For each line of the data that includes the word "GPIOD", copy the line.

'''

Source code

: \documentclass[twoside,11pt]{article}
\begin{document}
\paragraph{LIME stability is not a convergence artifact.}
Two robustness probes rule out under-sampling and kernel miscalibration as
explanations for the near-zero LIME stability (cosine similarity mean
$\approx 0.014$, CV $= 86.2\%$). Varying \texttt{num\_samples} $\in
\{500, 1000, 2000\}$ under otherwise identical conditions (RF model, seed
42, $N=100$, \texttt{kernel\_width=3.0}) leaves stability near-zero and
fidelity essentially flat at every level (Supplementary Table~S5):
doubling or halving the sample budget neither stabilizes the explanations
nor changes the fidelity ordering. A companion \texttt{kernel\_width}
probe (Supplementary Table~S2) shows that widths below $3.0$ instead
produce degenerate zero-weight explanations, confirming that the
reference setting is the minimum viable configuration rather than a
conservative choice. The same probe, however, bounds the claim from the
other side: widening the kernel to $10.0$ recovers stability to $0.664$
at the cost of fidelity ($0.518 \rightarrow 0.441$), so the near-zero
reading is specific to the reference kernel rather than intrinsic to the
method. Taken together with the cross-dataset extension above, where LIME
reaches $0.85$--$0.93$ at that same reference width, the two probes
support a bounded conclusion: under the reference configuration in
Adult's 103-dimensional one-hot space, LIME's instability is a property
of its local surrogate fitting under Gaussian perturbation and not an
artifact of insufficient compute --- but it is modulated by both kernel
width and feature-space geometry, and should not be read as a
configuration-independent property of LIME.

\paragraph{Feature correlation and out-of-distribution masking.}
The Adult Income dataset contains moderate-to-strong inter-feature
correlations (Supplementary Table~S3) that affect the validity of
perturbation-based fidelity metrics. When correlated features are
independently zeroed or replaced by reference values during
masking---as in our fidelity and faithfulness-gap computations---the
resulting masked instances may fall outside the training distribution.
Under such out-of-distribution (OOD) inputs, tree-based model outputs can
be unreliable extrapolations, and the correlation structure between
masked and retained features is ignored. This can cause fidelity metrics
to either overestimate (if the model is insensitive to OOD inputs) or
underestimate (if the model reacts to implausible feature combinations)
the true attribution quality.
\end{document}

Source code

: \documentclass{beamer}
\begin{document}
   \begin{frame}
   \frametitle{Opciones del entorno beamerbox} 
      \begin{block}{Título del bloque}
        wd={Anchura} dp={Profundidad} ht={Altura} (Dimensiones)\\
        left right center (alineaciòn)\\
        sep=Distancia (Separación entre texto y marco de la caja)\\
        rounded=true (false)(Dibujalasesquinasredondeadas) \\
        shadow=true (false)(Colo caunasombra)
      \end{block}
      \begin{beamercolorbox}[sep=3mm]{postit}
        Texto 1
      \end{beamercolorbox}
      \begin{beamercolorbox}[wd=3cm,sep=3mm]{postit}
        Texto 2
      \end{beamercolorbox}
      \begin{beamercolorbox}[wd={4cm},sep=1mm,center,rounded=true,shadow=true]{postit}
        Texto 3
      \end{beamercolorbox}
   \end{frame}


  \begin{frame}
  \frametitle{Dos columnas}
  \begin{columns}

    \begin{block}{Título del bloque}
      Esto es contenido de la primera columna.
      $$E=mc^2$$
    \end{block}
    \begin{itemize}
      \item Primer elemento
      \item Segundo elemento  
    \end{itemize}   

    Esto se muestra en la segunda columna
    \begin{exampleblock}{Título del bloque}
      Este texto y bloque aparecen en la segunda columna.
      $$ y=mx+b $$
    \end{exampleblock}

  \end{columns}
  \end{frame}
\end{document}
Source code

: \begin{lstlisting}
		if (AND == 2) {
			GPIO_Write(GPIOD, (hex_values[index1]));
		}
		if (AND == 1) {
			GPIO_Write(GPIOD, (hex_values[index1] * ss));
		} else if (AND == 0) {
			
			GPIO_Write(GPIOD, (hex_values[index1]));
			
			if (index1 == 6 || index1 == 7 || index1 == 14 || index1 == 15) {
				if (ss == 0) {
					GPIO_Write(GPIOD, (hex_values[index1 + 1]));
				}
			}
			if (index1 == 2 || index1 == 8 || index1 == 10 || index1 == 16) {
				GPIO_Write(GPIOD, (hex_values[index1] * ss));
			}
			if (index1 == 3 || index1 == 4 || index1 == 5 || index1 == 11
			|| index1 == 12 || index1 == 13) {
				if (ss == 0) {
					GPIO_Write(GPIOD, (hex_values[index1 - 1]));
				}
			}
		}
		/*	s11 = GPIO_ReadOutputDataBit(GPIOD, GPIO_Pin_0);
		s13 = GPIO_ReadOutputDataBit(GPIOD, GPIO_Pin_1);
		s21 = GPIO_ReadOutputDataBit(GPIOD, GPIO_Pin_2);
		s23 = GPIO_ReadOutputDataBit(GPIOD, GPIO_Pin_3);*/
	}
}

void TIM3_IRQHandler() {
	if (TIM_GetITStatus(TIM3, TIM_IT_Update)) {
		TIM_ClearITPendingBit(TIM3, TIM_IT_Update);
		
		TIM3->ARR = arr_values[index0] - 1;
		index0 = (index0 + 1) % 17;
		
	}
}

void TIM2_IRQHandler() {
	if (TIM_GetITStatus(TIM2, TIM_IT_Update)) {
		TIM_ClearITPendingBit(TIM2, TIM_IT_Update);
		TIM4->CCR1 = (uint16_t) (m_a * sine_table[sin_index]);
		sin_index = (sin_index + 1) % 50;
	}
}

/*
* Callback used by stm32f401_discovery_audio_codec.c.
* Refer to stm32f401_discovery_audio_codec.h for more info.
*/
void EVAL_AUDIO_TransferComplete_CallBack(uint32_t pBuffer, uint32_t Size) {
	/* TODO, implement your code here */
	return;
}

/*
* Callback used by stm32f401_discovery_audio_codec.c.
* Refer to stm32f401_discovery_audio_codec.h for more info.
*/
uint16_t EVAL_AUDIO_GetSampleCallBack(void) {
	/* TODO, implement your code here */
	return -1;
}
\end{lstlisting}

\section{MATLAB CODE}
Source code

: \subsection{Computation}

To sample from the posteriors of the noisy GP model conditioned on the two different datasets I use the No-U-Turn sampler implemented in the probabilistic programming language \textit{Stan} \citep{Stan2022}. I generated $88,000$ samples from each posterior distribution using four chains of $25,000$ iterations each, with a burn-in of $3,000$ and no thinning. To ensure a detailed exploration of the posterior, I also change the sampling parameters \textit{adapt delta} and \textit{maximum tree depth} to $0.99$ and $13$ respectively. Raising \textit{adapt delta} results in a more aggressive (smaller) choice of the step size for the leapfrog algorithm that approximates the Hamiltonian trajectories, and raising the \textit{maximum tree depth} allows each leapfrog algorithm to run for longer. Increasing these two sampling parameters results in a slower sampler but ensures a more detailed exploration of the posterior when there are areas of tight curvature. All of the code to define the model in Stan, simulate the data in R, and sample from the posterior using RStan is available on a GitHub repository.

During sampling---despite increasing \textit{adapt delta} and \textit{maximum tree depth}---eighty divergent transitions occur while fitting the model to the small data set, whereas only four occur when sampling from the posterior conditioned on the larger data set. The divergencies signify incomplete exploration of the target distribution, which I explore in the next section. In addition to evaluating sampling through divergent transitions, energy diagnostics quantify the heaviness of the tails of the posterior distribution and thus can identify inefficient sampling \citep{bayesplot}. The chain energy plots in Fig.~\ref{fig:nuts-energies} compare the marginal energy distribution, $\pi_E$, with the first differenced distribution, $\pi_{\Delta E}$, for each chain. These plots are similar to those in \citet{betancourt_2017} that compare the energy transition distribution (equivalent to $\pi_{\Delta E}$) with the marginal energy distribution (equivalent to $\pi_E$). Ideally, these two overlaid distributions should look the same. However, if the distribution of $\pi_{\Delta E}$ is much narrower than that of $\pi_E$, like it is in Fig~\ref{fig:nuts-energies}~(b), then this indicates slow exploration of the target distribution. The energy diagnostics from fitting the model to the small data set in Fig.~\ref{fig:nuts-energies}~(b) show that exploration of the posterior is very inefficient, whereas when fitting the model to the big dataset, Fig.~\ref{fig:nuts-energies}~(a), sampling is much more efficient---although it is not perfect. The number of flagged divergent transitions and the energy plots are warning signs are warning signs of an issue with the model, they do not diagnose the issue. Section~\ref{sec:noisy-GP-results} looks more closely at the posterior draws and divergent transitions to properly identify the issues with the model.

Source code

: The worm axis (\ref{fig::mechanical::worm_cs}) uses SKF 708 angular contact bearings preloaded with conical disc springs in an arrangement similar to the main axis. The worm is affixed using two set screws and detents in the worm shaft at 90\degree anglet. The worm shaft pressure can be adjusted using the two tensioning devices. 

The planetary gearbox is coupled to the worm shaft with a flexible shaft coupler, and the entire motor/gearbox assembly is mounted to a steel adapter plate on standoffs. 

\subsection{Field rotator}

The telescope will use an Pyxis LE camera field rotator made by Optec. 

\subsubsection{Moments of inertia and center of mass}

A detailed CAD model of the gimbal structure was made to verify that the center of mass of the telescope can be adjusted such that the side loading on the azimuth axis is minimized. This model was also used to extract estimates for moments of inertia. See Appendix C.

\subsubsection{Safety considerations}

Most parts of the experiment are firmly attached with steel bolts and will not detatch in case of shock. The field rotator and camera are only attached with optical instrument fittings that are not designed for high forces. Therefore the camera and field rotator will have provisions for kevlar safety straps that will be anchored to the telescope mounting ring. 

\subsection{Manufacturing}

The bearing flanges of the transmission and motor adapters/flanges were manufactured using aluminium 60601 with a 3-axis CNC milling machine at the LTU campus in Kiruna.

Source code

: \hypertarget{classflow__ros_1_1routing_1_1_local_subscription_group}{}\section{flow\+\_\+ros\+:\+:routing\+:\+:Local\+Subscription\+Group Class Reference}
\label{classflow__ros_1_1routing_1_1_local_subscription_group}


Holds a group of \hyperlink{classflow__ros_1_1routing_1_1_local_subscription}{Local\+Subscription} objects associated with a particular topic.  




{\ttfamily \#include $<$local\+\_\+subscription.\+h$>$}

'''

OUTPUT OF THE TASK:
			GPIO_Write(GPIOD, (hex_values[index1]));
			GPIO_Write(GPIOD, (hex_values[index1] * ss));
			GPIO_Write(GPIOD, (hex_values[index1]));
					GPIO_Write(GPIOD, (hex_values[index1 + 1]));
				GPIO_Write(GPIOD, (hex_values[index1] * ss));
					GPIO_Write(GPIOD, (hex_values[index1 - 1]));
		/*	s11 = GPIO_ReadOutputDataBit(GPIOD, GPIO_Pin_0);
		s13 = GPIO_ReadOutputDataBit(GPIOD, GPIO_Pin_1);
		s21 = GPIO_ReadOutputDataBit(GPIOD, GPIO_Pin_2);
		s23 = GPIO_ReadOutputDataBit(GPIOD, GPIO_Pin_3);*/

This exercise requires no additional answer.